The case for Gollum
A man in Turkey is facing possible jail time over an Internet meme he shared that features images of Turkey’s president alongside the character Gollum from the Lord of the Rings film trilogy.
Insulting the president is a crime according to Turkish law.
But whether or not the meme was a true insult is under consideration, and the judge in the case has called in five literary experts to help him decide. The defendant, Turkish physician Dr.

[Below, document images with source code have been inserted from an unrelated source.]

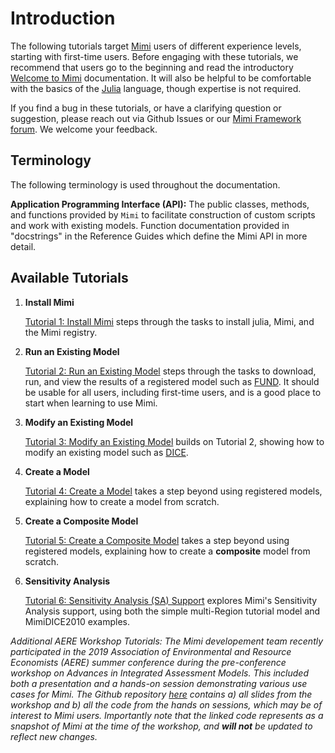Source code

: # Introduction

The following tutorials target [Mimi](https://github.com/mimiframework/Mimi.jl) users of different experience levels, starting with first-time users.  Before engaging with these tutorials, we recommend that users go to the beginning and read the introductory [Welcome to Mimi](@ref) documentation. It will also be helpful to be comfortable with the basics of the [Julia](https://julialang.org/) language, though expertise is not required.

If you find a bug in these tutorials, or have a clarifying question or suggestion, please reach out via Github Issues or our [Mimi Framework forum](https://forum.mimiframework.org).  We welcome your feedback.

## Terminology

The following terminology is used throughout the documentation.

**Application Programming Interface (API):**  The public classes, methods, and functions provided by `Mimi` to facilitate construction of custom scripts and work with existing models. Function documentation provided in "docstrings" in the Reference Guides which define the Mimi API in more detail.

## Available Tutorials

1. **Install Mimi**

   [Tutorial 1: Install Mimi](@ref) steps through the tasks to install julia, Mimi, and the Mimi registry. 

2. **Run an Existing Model**

   [Tutorial 2: Run an Existing Model](@ref) steps through the tasks to download, run, and view the results of a registered model such as [FUND](http://www.fund-model.org).  It should be usable for all users, including first-time users, and is a good place to start when learning to use Mimi.

3. **Modify an Existing Model**

   [Tutorial 3: Modify an Existing Model](@ref) builds on Tutorial 2, showing how to modify an existing model such as [DICE](https://github.com/anthofflab/mimi-dice-2010.jl).

4. **Create a Model**

   [Tutorial 4: Create a Model](@ref) takes a step beyond using registered models, explaining how to create a model from scratch.

5. **Create a Composite Model**

   [Tutorial 5: Create a Composite Model](@ref) takes a step beyond using registered models, explaining how to create a **composite** model from scratch.

6. **Sensitivity Analysis**

   [Tutorial 6: Sensitivity Analysis (SA) Support](@ref) explores Mimi's Sensitivity Analysis support, using both the simple multi-Region tutorial model and MimiDICE2010 examples.


_Additional AERE Workshop Tutorials: The Mimi developement team recently participated in the 2019 Association of Environmental and Resource Economists (AERE) summer conference during the pre-conference workshop on Advances in Integrated Assessment Models. This included both a presentation and a hands-on session demonstrating various use cases for Mimi. The Github repository [here](https://github.com/davidanthoff/teaching-2019-aere-workshop) contains a) all slides from the workshop and b) all the code from the hands on sessions, which may be of interest to Mimi users. Importantly note that the linked code represents as a snapshot of Mimi at the time of the workshop, and **will not** be updated to reflect new changes._
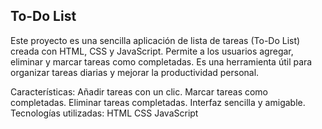 ## To-Do List
Este proyecto es una sencilla aplicación de lista de tareas (To-Do List) creada con HTML, CSS y JavaScript. Permite a los usuarios agregar, eliminar y marcar tareas como completadas. Es una herramienta útil para organizar tareas diarias y mejorar la productividad personal.

Características:
Añadir tareas con un clic.
Marcar tareas como completadas.
Eliminar tareas completadas.
Interfaz sencilla y amigable.
Tecnologías utilizadas:
HTML
CSS
JavaScript
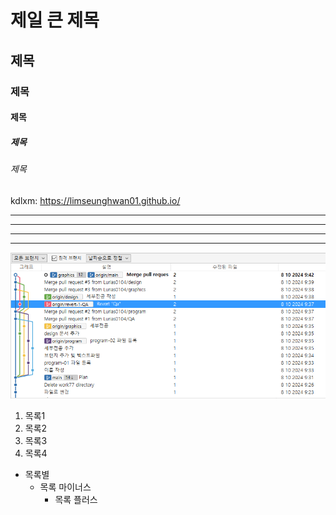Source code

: # 제일 큰 제목
## 제목
### 제목
#### 제목
##### 제목
###### 제목


kdlxm: https://limseunghwan01.github.io/

* * *
***
---
- - -

![실습이미지](./l01.PNG)

1. 목록1
2. 목록2
4. 목록3
5. 목록4

* 목록별
  - 목록 마이너스
    + 목록 플러스
       
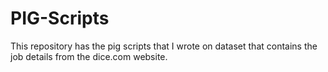 # PIG-Scripts
This repository has the pig scripts that I wrote on dataset that contains the job details from the dice.com website.

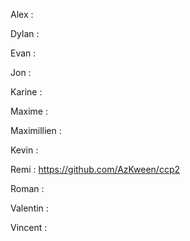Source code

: Alex : 

Dylan : 

Evan :

Jon :

Karine : 

Maxime : 

Maximillien : 

Kevin :

Remi : https://github.com/AzKween/ccp2

Roman :

Valentin : 

Vincent : 

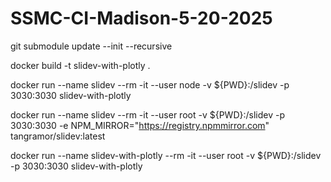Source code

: # SSMC-CI-Madison-5-20-2025

git submodule update --init --recursive

docker build -t slidev-with-plotly .

docker run --name slidev --rm -it --user node -v ${PWD}:/slidev -p 3030:3030 slidev-with-plotly

docker run --name slidev --rm -it     --user root     -v ${PWD}:/slidev     -p 3030:3030     -e NPM_MIRROR="https://registry.npmmirror.com"     tangramor/slidev:latest

docker run --name slidev-with-plotly --rm -it     --user root     -v ${PWD}:/slidev     -p 3030:3030  slidev-with-plotly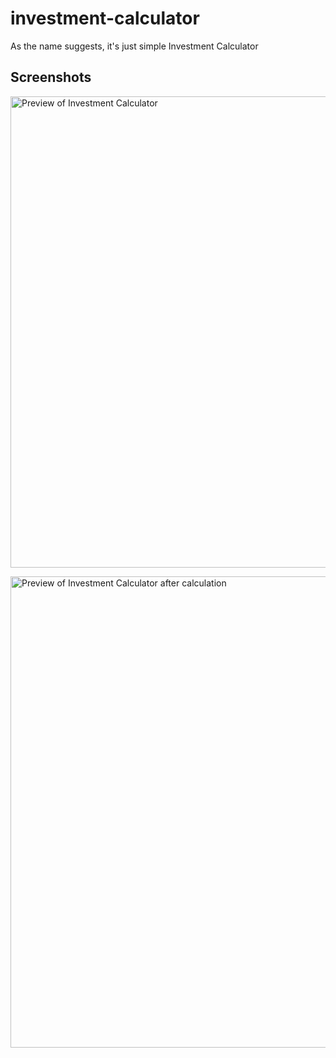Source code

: # investment-calculator 

As the name suggests, it's just simple Investment Calculator 

## Screenshots

<img width="754" alt="Preview of Investment Calculator" src="https://github.com/kubasliz/investment-calculator/assets/52798215/0a803e84-3ae9-4b9f-bbae-e9b9e090ec88"> <br />

<img width="754" alt="Preview of Investment Calculator after calculation" src="https://github.com/kubasliz/investment-calculator/assets/52798215/40e46cbd-b3ad-4b32-887a-eb6942a80d47">
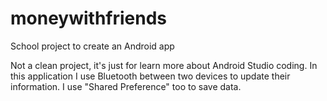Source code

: # moneywithfriends
School project to create an Android app


Not a clean project, it's just for learn more about Android Studio coding. In this application I use Bluetooth between two devices 
to update their information. I use "Shared Preference" too to save data.
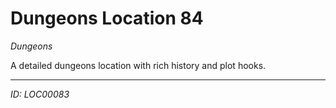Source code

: # Dungeons Location 84

*Dungeons*

A detailed dungeons location with rich history and plot hooks.

---
*ID: LOC00083*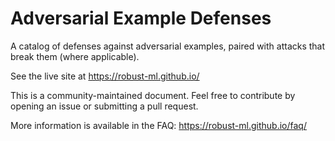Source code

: # Adversarial Example Defenses

A catalog of defenses against adversarial examples, paired with attacks that
break them (where applicable).

See the live site at https://robust-ml.github.io/

This is a community-maintained document. Feel free to contribute by opening an
issue or submitting a pull request.

More information is available in the FAQ:
https://robust-ml.github.io/faq/
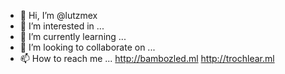 - 👋 Hi, I’m @lutzmex
- 👀 I’m interested in ...
- 🌱 I’m currently learning ...
- 💞️ I’m looking to collaborate on ...
- 📫 How to reach me ...
http://bambozled.ml
http://trochlear.ml
<!---
lutzmex/lutzmex is a ✨ special ✨ repository because its `README.md` (this file) appears on your GitHub profile.
You can click the Preview link to take a look at your changes.
--->
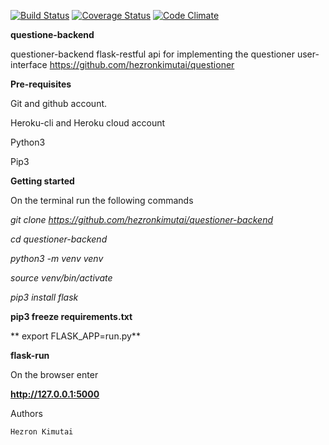 [![Build Status](https://travis-ci.org/hezronkimutai/questioner-backend.svg?branch=develop)](https://travis-ci.org/hezronkimutai/questioner-backend)
[![Coverage Status](https://coveralls.io/repos/github/hezronkimutai/questioner-backend/badge.svg?branch=master)](https://coveralls.io/github/hezronkimutai/questioner-backend?branch=develop)
[![Code Climate](https://codeclimate.com/github/codeclimate/codeclimate/badges/gpa.svg)](https://codeclimate.com/github/hezronkimutai/questioner-backend)

**questione-backend**

questioner-backend  flask-restful api for implementing the questioner user-interface https://github.com/hezronkimutai/questioner  


**Pre-requisites**

Git and github account.

Heroku-cli and Heroku cloud account

Python3

Pip3


**Getting started**

On the terminal run the following commands

*git clone https://github.com/hezronkimutai/questioner-backend*

*cd questioner-backend*

*python3 -m venv venv*

*source venv/bin/activate*

*pip3 install flask*

**pip3 freeze requirements.txt**

** export FLASK_APP=run.py**

**flask-run**


On the browser enter

**http://127.0.0.1:5000**



Authors

    Hezron Kimutai

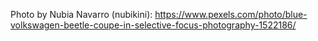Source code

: Photo by Nubia Navarro (nubikini): https://www.pexels.com/photo/blue-volkswagen-beetle-coupe-in-selective-focus-photography-1522186/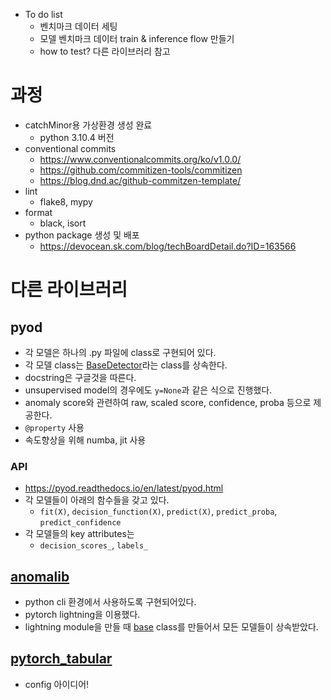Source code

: - To do list
  - 벤치마크 데이터 세팅
  - 모델 벤치마크 데이터 train & inference flow 만들기
  - how to test? 다른 라이브러리 참고

# 과정

- catchMinor용 가상환경 생성 완료
  - python 3.10.4 버전
- conventional commits
  - https://www.conventionalcommits.org/ko/v1.0.0/
  - https://github.com/commitizen-tools/commitizen
  - https://blog.dnd.ac/github-commitzen-template/
- lint
  - flake8, mypy
- format
  - black, isort
- python package 생성 및 배포
  - https://devocean.sk.com/blog/techBoardDetail.do?ID=163566


# 다른 라이브러리
## pyod
- 각 모델은 하나의 .py 파일에 class로 구현되어 있다.
- 각 모델 class는 [BaseDetector](https://github.com/yzhao062/pyod/blob/31db6d153a2aea02652a2d6325d0a1f4c8a38ec8/pyod/models/base.py)라는 class를 상속한다.
- docstring은 구글것을 따른다.
- unsupervised model의 경우에도 `y=None`과 같은 식으로 진행했다.
- anomaly score와 관련하여 raw, scaled score, confidence, proba 등으로 제공한다.
- `@property` 사용
- 속도향상을 위해 numba, jit 사용
### API
- https://pyod.readthedocs.io/en/latest/pyod.html
- 각 모델들이 아래의 함수들을 갖고 있다.
  - `fit(X)`, `decision_function(X)`, `predict(X)`, `predict_proba`, `predict_confidence`
- 각 모델들의 key attributes는
  - `decision_scores_`, `labels_`


## [anomalib](https://github.com/openvinotoolkit/anomalib)
- python cli 환경에서 사용하도록 구현되어있다.
- pytorch lightning을 이용했다.
- lightning module을 만들 때 [base](https://github.com/openvinotoolkit/anomalib/blob/main/anomalib/models/components/base/anomaly_module.py) class를 만들어서 모든 모델들이 상속받았다.

## [pytorch_tabular](https://github.com/manujosephv/pytorch_tabular)
- config 아이디어!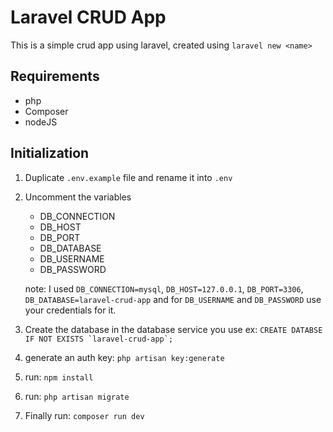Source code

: # Laravel CRUD App

This is a simple crud app using laravel, created using `laravel new <name>`

## Requirements

- php
- Composer
- nodeJS

## Initialization

1. Duplicate `.env.example` file and rename it into `.env`

2. Uncomment the variables

    - DB_CONNECTION
    - DB_HOST
    - DB_PORT
    - DB_DATABASE
    - DB_USERNAME
    - DB_PASSWORD

    note: I used `DB_CONNECTION=mysql`, `DB_HOST=127.0.0.1`, `DB_PORT=3306`, `DB_DATABASE=laravel-crud-app` and for `DB_USERNAME` and `DB_PASSWORD` use your credentials for it.

3. Create the database in the database service you use
   ex: ``CREATE DATABSE IF NOT EXISTS `laravel-crud-app`;``

4. generate an auth key: `php artisan key:generate`

5. run: `npm install`

6. run: `php artisan migrate`

7. Finally run: `composer run dev`
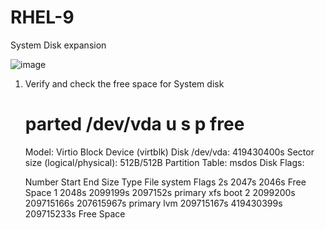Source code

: # RHEL-9
System Disk expansion

![image](https://github.com/blackhairrr/RHEL-9/assets/37354986/2d89aa6d-127b-4659-80ce-9d23eb31343d)

1. Verify and check the free space for System disk
   # parted /dev/vda u s p free
    Model: Virtio Block Device (virtblk)
    Disk /dev/vda: 419430400s
    Sector size (logical/physical): 512B/512B
    Partition Table: msdos
    Disk Flags:
    
    Number  Start       End         Size        Type     File system  Flags
            2s          2047s       2046s                Free Space
     1      2048s       2099199s    2097152s    primary  xfs          boot
     2      2099200s    209715166s  207615967s  primary               lvm
            209715167s  419430399s  209715233s           Free Space
    
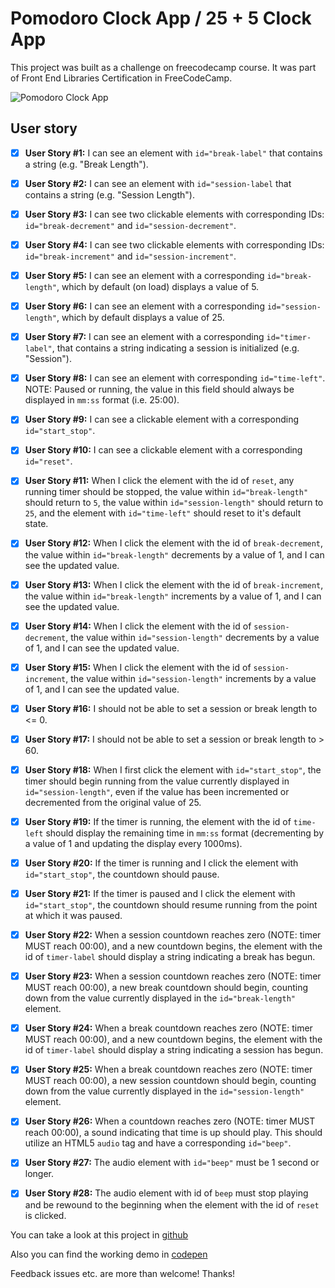 # Pomodoro Clock App / 25 + 5 Clock App 

This project was built as a challenge on freecodecamp course. It was part of Front End Libraries Certification in FreeCodeCamp.

![Pomodoro Clock App](https://res.cloudinary.com/drpcjt13x/image/upload/v1603974887/Proyectos/Pomodoro%20Clock/Desktop-Pomodoro_Clock_ehhhjo.png "Pomodoro Clock App")


## User story

- [x] **User Story #1:** I can see an element with `id="break-label"` that contains a string (e.g. "Break Length").

- [x] **User Story #2:** I can see an element with `id="session-label` that contains a string (e.g. "Session Length").

- [x] **User Story #3:** I can see two clickable elements with corresponding IDs: `id="break-decrement"` and `id="session-decrement"`.

- [x] **User Story #4:** I can see two clickable elements with corresponding IDs: `id="break-increment"` and `id="session-increment"`.

- [x] **User Story #5:** I can see an element with a corresponding `id="break-length"`, which by default (on load) displays a value of 5.
 
- [x] **User Story #6:** I can see an element with a corresponding `id="session-length"`, which by default displays a value of 25.

- [x] **User Story #7:** I can see an element with a corresponding `id="timer-label"`, that contains a string indicating a session is initialized (e.g. "Session").

- [x] **User Story #8:** I can see an element with corresponding `id="time-left"`. NOTE: Paused or running, the value in this field should always be displayed in `mm:ss` format (i.e. 25:00).

- [x] **User Story #9:** I can see a clickable element with a corresponding `id="start_stop"`.

- [x] **User Story #10:** I can see a clickable element with a corresponding `id="reset"`.

- [x] **User Story #11:** When I click the element with the id of `reset`, any running timer should be stopped, the value within `id="break-length"` should return to `5`, the value within `id="session-length"` should return to `25`, and the element with `id="time-left"` should reset to it's default state.

- [x] **User Story #12:** When I click the element with the id of `break-decrement`, the value within `id="break-length"` decrements by a value of 1, and I can see the updated value.

- [x] **User Story #13:** When I click the element with the id of `break-increment`, the value within `id="break-length"` increments by a value of 1, and I can see the updated value.

- [x] **User Story #14:** When I click the element with the id of `session-decrement`, the value within `id="session-length"` decrements by a value of 1, and I can see the updated value.

- [x] **User Story #15:** When I click the element with the id of `session-increment`, the value within `id="session-length"` increments by a value of 1, and I can see the updated value.

- [x] **User Story #16:** I should not be able to set a session or break length to <= 0.

- [x] **User Story #17:** I should not be able to set a session or break length to > 60.

- [x] **User Story #18:** When I first click the element with `id="start_stop"`, the timer should begin running from the value currently displayed in `id="session-length"`, even if the value has been incremented or decremented from the original value of 25.

- [x] **User Story #19:** If the timer is running, the element with the id of `time-left` should display the remaining time in `mm:ss` format (decrementing by a value of 1 and updating the display every 1000ms).

- [x] **User Story #20:** If the timer is running and I click the element with `id="start_stop"`, the countdown should pause.

- [x] **User Story #21:** If the timer is paused and I click the element with `id="start_stop"`, the countdown should resume running from the point at which it was paused.

- [x] **User Story #22:** When a session countdown reaches zero (NOTE: timer MUST reach 00:00), and a new countdown begins, the element with the id of `timer-label` should display a string indicating a break has begun.

- [x] **User Story #23:** When a session countdown reaches zero (NOTE: timer MUST reach 00:00), a new break countdown should begin, counting down from the value currently displayed in the `id="break-length"` element.

- [x] **User Story #24:** When a break countdown reaches zero (NOTE: timer MUST reach 00:00), and a new countdown begins, the element with the id of `timer-label` should display a string indicating a session has begun.

- [x] **User Story #25:** When a break countdown reaches zero (NOTE: timer MUST reach 00:00), a new session countdown should begin, counting down from the value currently displayed in the `id="session-length"` element.

- [x] **User Story #26:** When a countdown reaches zero (NOTE: timer MUST reach 00:00), a sound indicating that time is up should play. This should utilize an HTML5 `audio` tag and have a corresponding `id="beep"`.

- [x] **User Story #27:** The audio element with `id="beep"` must be 1 second or longer.

- [x] **User Story #28:** The audio element with id of `beep` must stop playing and be rewound to the beginning when the element with the id of `reset` is clicked.




You can take a look at this project in [github]()

Also you can find the working demo in [codepen](https://codepen.io/GuaciG/full/yLOjaZN)

Feedback issues etc. are more than welcome! Thanks!
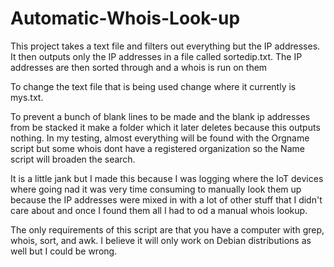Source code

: # Automatic-Whois-Look-up
This project takes a text file and filters out everything but the IP addresses. It then outputs only the IP addresses in a file called sortedip.txt. The IP addresses are then sorted through and a whois is run on them


To change the text file that is being used change where it currently is mys.txt.

To prevent a bunch of blank lines to be made and the blank ip addresses from be stacked it make a folder which it later deletes because this outputs nothing. In my testing, almost everything will be found with the Orgname script but some whois  dont have a registered organization so the Name script will broaden the search.

It is a little jank but I made this because I was logging where the IoT devices where going nad it was very time consuming to manually look them up because the IP addresses were mixed in with a lot of other stuff that I didn't care about and once I found them all I had to od a manual whois lookup.


The only requirements of this script are that you have a computer with grep,  whois, sort, and awk. I believe it will only work on Debian distributions as well but I could be wrong.
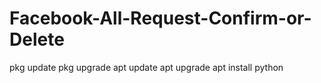 # Facebook-All-Request-Confirm-or-Delete
pkg update
pkg upgrade
apt update
apt upgrade
apt install python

Bilgin Ciftci, faces up to two years in prison if convicted.
A prominent Tolkien expert himself, Wheaton Professor of English Michael Drout weighed in on the case in a recent New York Times article and in an interview on NPR’s All Things Considered.
“I don’t think there’s any consensus that Gollum is evil,” Drout told the New York Times. “He is the most tragic character in The Lord of the Rings.”
Drout said he heard about the case about 24 hours before being contacted by media.
“Every person who saw it posted it to me on Facebook or sent it to me in an email,” he said. “In some articles, they were referred to as ‘Tolkien experts,’ though the actual news out of Turkey calls them ‘literary experts,’ so people were asking if I was one of the experts.”
Based purely on Gollum’s appearance, proving the comparison was not meant as an insult could be a tough sell, Drout said.
But Drout also sees a possible argument in Ciftci’s favor: In the end of the series, Gollum saves the entire world of Middle Earth by destroying the very ring whose influence led him do evil acts.
Though Drout called the idea of being jailed over comments about a president “horrifying,” he said the case does shed light on an aspect of Tolkien’s work that often gets misunderstood.
“There’s a stereotype, often used by people who have not read The Lord of the Rings, that Tolkien’s characters are cardboard perfect and that everything in Tolkien is black and white,” Drout said. “But all Tolkien scholars realize that Gollum is unbelievably complex.”